Vulnerability Description
Quark Drive before 0.8.5 contains a stored cross-site scripting vulnerability in the System Configuration page where the template renders push_config key names using Vue.js's v-html directive without escaping. Authenticated attackers can inject HTML or JavaScript payloads as key names through the POST /update endpoint, which are persisted to disk and executed in the browsers of all authenticated users accessing the System Configuration tab, allowing session cookie exfiltration and arbitrary authenticated actions.
CVSS Score
MEDIUM
Related Weaknesses (CWE)
References
- https://github.com/Cp0204/quark-auto-save/commit/8436e2821988637ed7bfc5562544d08
- https://github.com/Cp0204/quark-auto-save/releases/tag/v0.8.5
- https://www.vulncheck.com/advisories/quark-drive-stored-xss-via-system-configura
FAQ
What is CVE-2026-45228?
CVE-2026-45228 is a vulnerability with a CVSS score of 5.4 (MEDIUM). Quark Drive before 0.8.5 contains a stored cross-site scripting vulnerability in the System Configuration page where the template renders push_config key names using Vue.js's v-html directive without ...

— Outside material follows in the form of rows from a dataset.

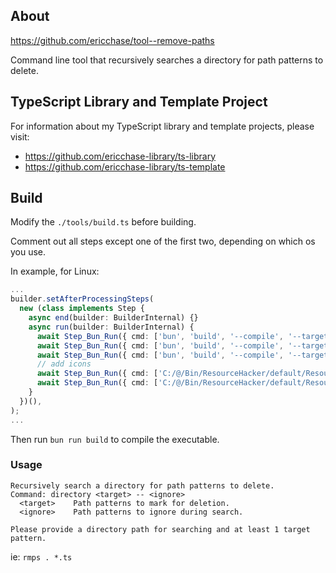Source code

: ## About

https://github.com/ericchase/tool--remove-paths

Command line tool that recursively searches a directory for path patterns to delete.

## TypeScript Library and Template Project

For information about my TypeScript library and template projects, please visit:

- https://github.com/ericchase-library/ts-library
- https://github.com/ericchase-library/ts-template

## Build

Modify the `./tools/build.ts` before building.

Comment out all steps except one of the first two, depending on which os you use.

In example, for Linux:

```ts
...
builder.setAfterProcessingSteps(
  new (class implements Step {
    async end(builder: BuilderInternal) {}
    async run(builder: BuilderInternal) {
      await Step_Bun_Run({ cmd: ['bun', 'build', '--compile', '--target', 'bun-linux-x64', './src/rmps.ts', '--outfile', './rmps'] }).run(builder);
      await Step_Bun_Run({ cmd: ['bun', 'build', '--compile', '--target', 'bun-windows-x64', './src/rmps.ts', '--outfile', './rmps.exe'] }).run(builder);
      await Step_Bun_Run({ cmd: ['bun', 'build', '--compile', '--target', 'bun-windows-x64', './src/rmps-windows.ts', '--outfile', './rmpsx.exe'] }).run(builder);
      // add icons
      await Step_Bun_Run({ cmd: ['C:/@/Bin/ResourceHacker/default/ResourceHacker.exe', '-open', 'rmps.exe', '-save', 'rmps.exe', '-resource', 'bun.ico', '-action', 'addoverwrite', '-mask', 'ICONGROUP,MAINICON,'] }).run(builder);
      await Step_Bun_Run({ cmd: ['C:/@/Bin/ResourceHacker/default/ResourceHacker.exe', '-open', 'rmpsx.exe', '-save', 'rmpsx.exe', '-resource', 'bun.ico', '-action', 'addoverwrite', '-mask', 'ICONGROUP,MAINICON,'] }).run(builder);
    }
  })(),
);
...
```

Then run `bun run build` to compile the executable.

### Usage

```
Recursively search a directory for path patterns to delete.
Command: directory <target> -- <ignore>
  <target>    Path patterns to mark for deletion.
  <ignore>    Path patterns to ignore during search.

Please provide a directory path for searching and at least 1 target pattern.
```

ie: `rmps . *.ts`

How severe is CVE-2026-45228?
CVE-2026-45228 has been rated MEDIUM with a CVSS base score of 5.4/10. Review the CVSS metrics above for detailed severity breakdown.
Is there a patch for CVE-2026-45228?
Check the references section above for vendor advisories and patch information. Review vendor security bulletins for remediation guidance.